Metastatic kidney cancer patients on systemic therapy often develop resistance to limited sites that leads to changing of the systemic therapy. Local therapy to the sites of progression may allow patients to continue on the same systemic therapy that is otherwise effective and being tolerated well. Hypothesis: Stereotactic ablative radiation (SAbR) can delay the change of systemic therapy with oligoprogressive renal cell cancer (RCC) and improve progression free survival (PFS). Primary Objectives: • To evaluate the benefit of SAbR for oligo-progressive mRCC (Metastatic Renal Cell Cancer). Secondary Objectives: • To measure the toxicity, safety and tolerance of concurrent systemic therapy and SAbR for mRCC patients and its impact on quality of life.
The study is a prospective phase II, single arm, open label trial evaluating Stereotactic Ablative Radiation Therapy (SAbR) for patients with oligo-progressive RCC (Renal Cell Cancer). Problem Statements: * Can local therapy (SAbR) for oligoprogression delay the change of systemic therapy if progression is minimal to the progressive sites? * Safely delaying the change of systemic therapy can have significant quality of life benefits for patients with oligo-progressive RCC. * Can SAbR potentially improve progression free survival in oligoprogressive RCC patients? Primary Endpoint: • Time to change of systemic therapy. Secondary Endpoint: * PFS on subsequent systemic therapy (PFS-SST) after progression on SAbR. * Overall survival(OS). * Toxicity, safety and tolerance. * Impact on health-related quality of life (HRQoL). Sample Size: 20 Patients Statistical Analysis: Time to event will be estimated using the Kaplan-Meier approach along with the 95% confidence interval.
Study Type
INTERVENTIONAL
Allocation
NA
Purpose
TREATMENT
Masking
NONE
Enrollment
21
SAbR treatment regimens including ≥25Gy x1 fraction, ≥12Gy x 3 fractions, or ≥8Gy x 5 fractions.
University of Texas Southwestern Medical Center
Dallas, Texas, United States
Time to change of systemic therapy
SAbR for oligo-progression will be measured to delay the change of systemic therapy.
Time frame: 2 Years
Progression-free survival (PFS)
Progression-Free Survival on systemic therapy started (PFS-ST) after progression on SAbR with existing or new progression at \>3 or \>30% of all lesions.
Time frame: 6 years
Overall survival
Overall Survival (OS), which is defined as the time between date of registration and the date of death due to any cause.
Time frame: 6 Years
Number of participants with adverse events
Severity or Toxicity will be assessed according to the National Cancer Institute (NCI) Common Toxicity Criteria for Adverse Events (CTCAE), version 5.0. The consequences of toxicity should all be graded 1-5 according to the Common Terminology Criteria for Adverse Events (CTCAE), version 5.0.
Time frame: 6 Years
Health-related quality of life (HRQOL)
HRQoL will be measured using Functional Assessment of Cancer Therapy (FACT-G)questionnaire. The FACT-G is a 28-item questionnaire that uses 5-point Likert-type response choices (0 = not at all; 1 = a little bit; 2 =somewhat; 3 = quite a bit; 4 = very much). Possible scores range from 0-4, where higher scores indicate better outcome.
Time frame: 6 Years
Health-related quality of life (HRQOL)
HRQoL is measured using EuroQoL- 5 Dimension (EQ-5D) questionnaire. EQ-5D is a patient self-administrated questionnaire. The first part consists of 5 items covering 5 dimensions including: mobility, self care, usual activities, pain/discomfort, and anxiety/depression. Each dimension can be graded on 3 levels: 1-no problems, 2-moderate problems, and 3-extreme problems. Health states are defined by the combination of the leveled responses to the 5 dimensions, generating 243 health states to which unconsciousness and death are added. The 5-item index score is transformed into a utility score between.
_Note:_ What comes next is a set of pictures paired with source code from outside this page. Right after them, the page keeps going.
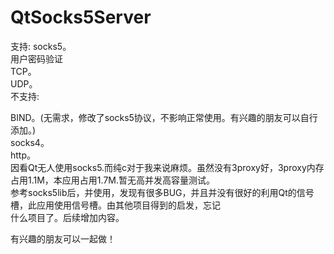 # QtSocks5Server  
  
支持:
socks5。  
用户密码验证  
TCP。  
UDP。  
不支持:  
  
BIND。(无需求，修改了socks5协议，不影响正常使用。有兴趣的朋友可以自行添加。)  
socks4。  
http。  
因看Qt无人使用socks5.而纯c对于我来说麻烦。虽然没有3proxy好，3proxy内存占用1.1M，本应用占用1.7M.暂无高并发高容量测试。  
参考socks5lib后，并使用，发现有很多BUG，并且并没有很好的利用Qt的信号槽，此应用使用信号槽。由其他项目得到的启发，忘记  
什么项目了。后续增加内容。      
  
    
有兴趣的朋友可以一起做！
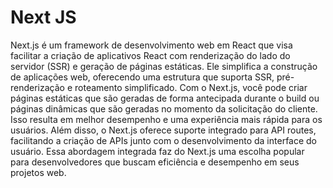 # Next JS

Next.js é um framework de desenvolvimento web em React que visa facilitar a criação de aplicativos React com renderização do lado do servidor (SSR) e geração de páginas estáticas. Ele simplifica a construção de aplicações web, oferecendo uma estrutura que suporta SSR, pré-renderização e roteamento simplificado. Com o Next.js, você pode criar páginas estáticas que são geradas de forma antecipada durante o build ou páginas dinâmicas que são geradas no momento da solicitação do cliente. Isso resulta em melhor desempenho e uma experiência mais rápida para os usuários. Além disso, o Next.js oferece suporte integrado para API routes, facilitando a criação de APIs junto com o desenvolvimento da interface do usuário. Essa abordagem integrada faz do Next.js uma escolha popular para desenvolvedores que buscam eficiência e desempenho em seus projetos web.

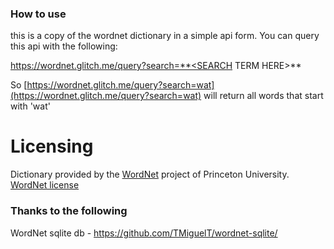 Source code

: ### How to use
this is a copy of the wordnet dictionary in a simple api form. You can query this api with the following:


https://wordnet.glitch.me/query?search=**<SEARCH TERM HERE>**
  
So [https://wordnet.glitch.me/query?search=wat](https://wordnet.glitch.me/query?search=wat) will return all words that start with 'wat'

  
# Licensing
Dictionary provided by the [WordNet](https://wordnet.princeton.edu/) project of Princeton University. [WordNet license](https://raw.githubusercontent.com/TfTHacker/Obsidian-WordNet/main/LICENSE-WordNet)
  

### Thanks to the following
WordNet sqlite db - https://github.com/TMiguelT/wordnet-sqlite/

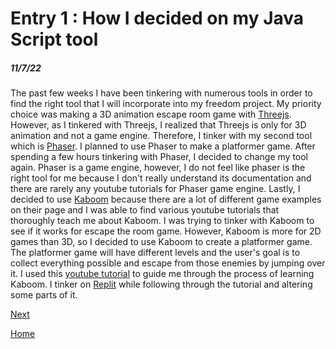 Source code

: # Entry 1 : How I decided on my Java Script tool
##### 11/7/22

The past few weeks I have been tinkering with numerous tools in order to find the right tool that I will incorporate into my freedom project. My priority choice was making a 3D animation escape room game with [Threejs](https://threejs.org). However, as I tinkered with Threejs, I realized that Threejs is only for 3D animation and not a game engine. Therefore, I tinker with my second tool which is [Phaser](https://phaser.io/). I planned to use Phaser to make a platformer game. After spending a few hours tinkering with Phaser, I decided to change my tool again. Phaser is a game engine, however, I do not feel like phaser is the right tool for me because I don't really understand its documentation and there are rarely any youtube tutorials for Phaser game engine. Lastly, I decided to use [Kaboom](https://kaboomjs.com/) because there are a lot of different game examples on their page and I was able to find various youtube tutorials that thoroughly teach me about Kaboom. I was trying to tinker with Kaboom to see if it works for escape the room game. However, Kaboom is more for 2D games than 3D, so I decided to use Kaboom to create a platformer game. The platformer game will have different levels and the user's goal is to collect everything possible and escape from those enemies by jumping over it. I used this [youtube tutorial](https://www.youtube.com/watch?v=2nucjefSr6I) to guide me through the process of learning Kaboom. I tinker on  [Replit](https://replit.com/@lingyingy9447/mario-kaboomjs#game.js) while following through the tutorial and altering some parts of it. 

 


[Next](entry02.md)

[Home](../README.md) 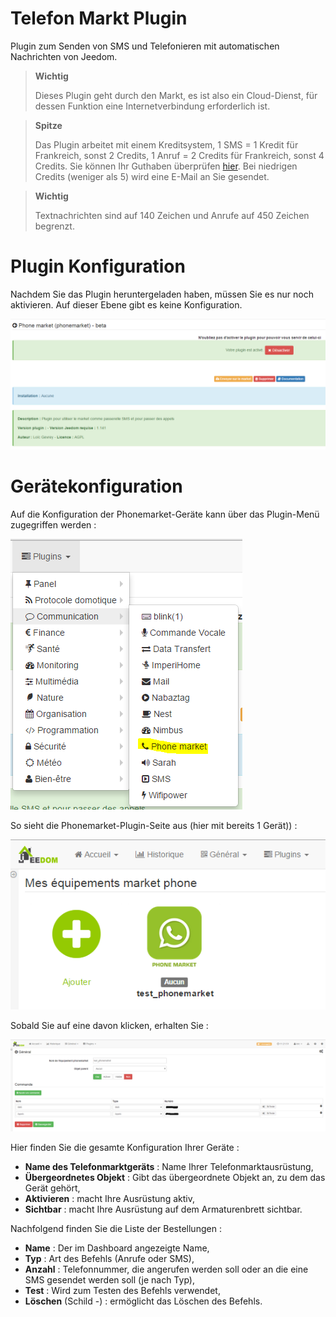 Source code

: # Telefon Markt Plugin

Plugin zum Senden von SMS und Telefonieren mit automatischen Nachrichten von Jeedom.

> **Wichtig**
>
> Dieses Plugin geht durch den Markt, es ist also ein Cloud-Dienst, für dessen Funktion eine Internetverbindung erforderlich ist.

> **Spitze**
>
> Das Plugin arbeitet mit einem Kreditsystem, 1 SMS = 1 Kredit für Frankreich, sonst 2 Credits, 1 Anruf = 2 Credits für Frankreich, sonst 4 Credits. Sie können Ihr Guthaben überprüfen [hier](https://market.jeedom.com/index.php?v=d&p=profils#services). Bei niedrigen Credits (weniger als 5) wird eine E-Mail an Sie gesendet.

> **Wichtig**
>
> Textnachrichten sind auf 140 Zeichen und Anrufe auf 450 Zeichen begrenzt.

# Plugin Konfiguration 

Nachdem Sie das Plugin heruntergeladen haben, müssen Sie es nur noch aktivieren. Auf dieser Ebene gibt es keine Konfiguration.

![phonemarket1](./images/phonemarket1.PNG)

# Gerätekonfiguration 

Auf die Konfiguration der Phonemarket-Geräte kann über das Plugin-Menü zugegriffen werden :

![phonemarket2](./images/phonemarket2.PNG)

So sieht die Phonemarket-Plugin-Seite aus (hier mit bereits 1 Gerät)) :

![phonemarket3](./images/phonemarket3.PNG)

Sobald Sie auf eine davon klicken, erhalten Sie :

![phonemarket4](./images/phonemarket4.PNG)

Hier finden Sie die gesamte Konfiguration Ihrer Geräte :

-   **Name des Telefonmarktgeräts** : Name Ihrer Telefonmarktausrüstung,
-   **Übergeordnetes Objekt** : Gibt das übergeordnete Objekt an, zu dem das Gerät gehört,
-   **Aktivieren** : macht Ihre Ausrüstung aktiv,
-   **Sichtbar** : macht Ihre Ausrüstung auf dem Armaturenbrett sichtbar.

Nachfolgend finden Sie die Liste der Bestellungen :

-   **Name** : Der im Dashboard angezeigte Name,
-   **Typ** : Art des Befehls (Anrufe oder SMS),
-   **Anzahl** : Telefonnummer, die angerufen werden soll oder an die eine SMS gesendet werden soll (je nach Typ),
-   **Test** : Wird zum Testen des Befehls verwendet,
-   **Löschen** (Schild -) : ermöglicht das Löschen des Befehls.
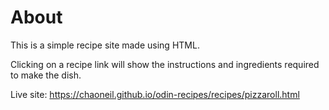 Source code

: # About
This is a simple recipe site made using HTML.

Clicking on a recipe link will show the instructions and ingredients required to make the dish.

Live site: https://chaoneil.github.io/odin-recipes/recipes/pizzaroll.html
Possible scores range from 0-1, where higher score indicates better outcomes ( 0 ="Worst health state," and 1="Best health state." )
Time frame: 6 years
Quality of life (QOL)
HRQoL will be measured using Kidney Symptom Index (FKSI) questionnaire. FKSI is a 15 question validated symptom index for kidney cancer patients that uses 5-point Likert-type response choices (0 = not at all; 1 = a little bit; 2 =somewhat; 3 = quite a bit; 4 = very much). Possible scores range from 0-4, where higher scores indicate better outcome.
Time frame: 6 years
Quality of life with cost involved
QOL will be measured using Cost \& Convenience Questionnaire. This outcome measure will not be used and data will not be collected or analyzed because of a protocol amendment Version 4 approved on 06/26/2020.
Time frame: 6 years
Local control
Radiographic progression with \>20% increase in the longest diameter of the treated lesions. This outcome measure will not be used and data will not be collected or analyzed because this outcome measure was added in error at the time of the initial registration.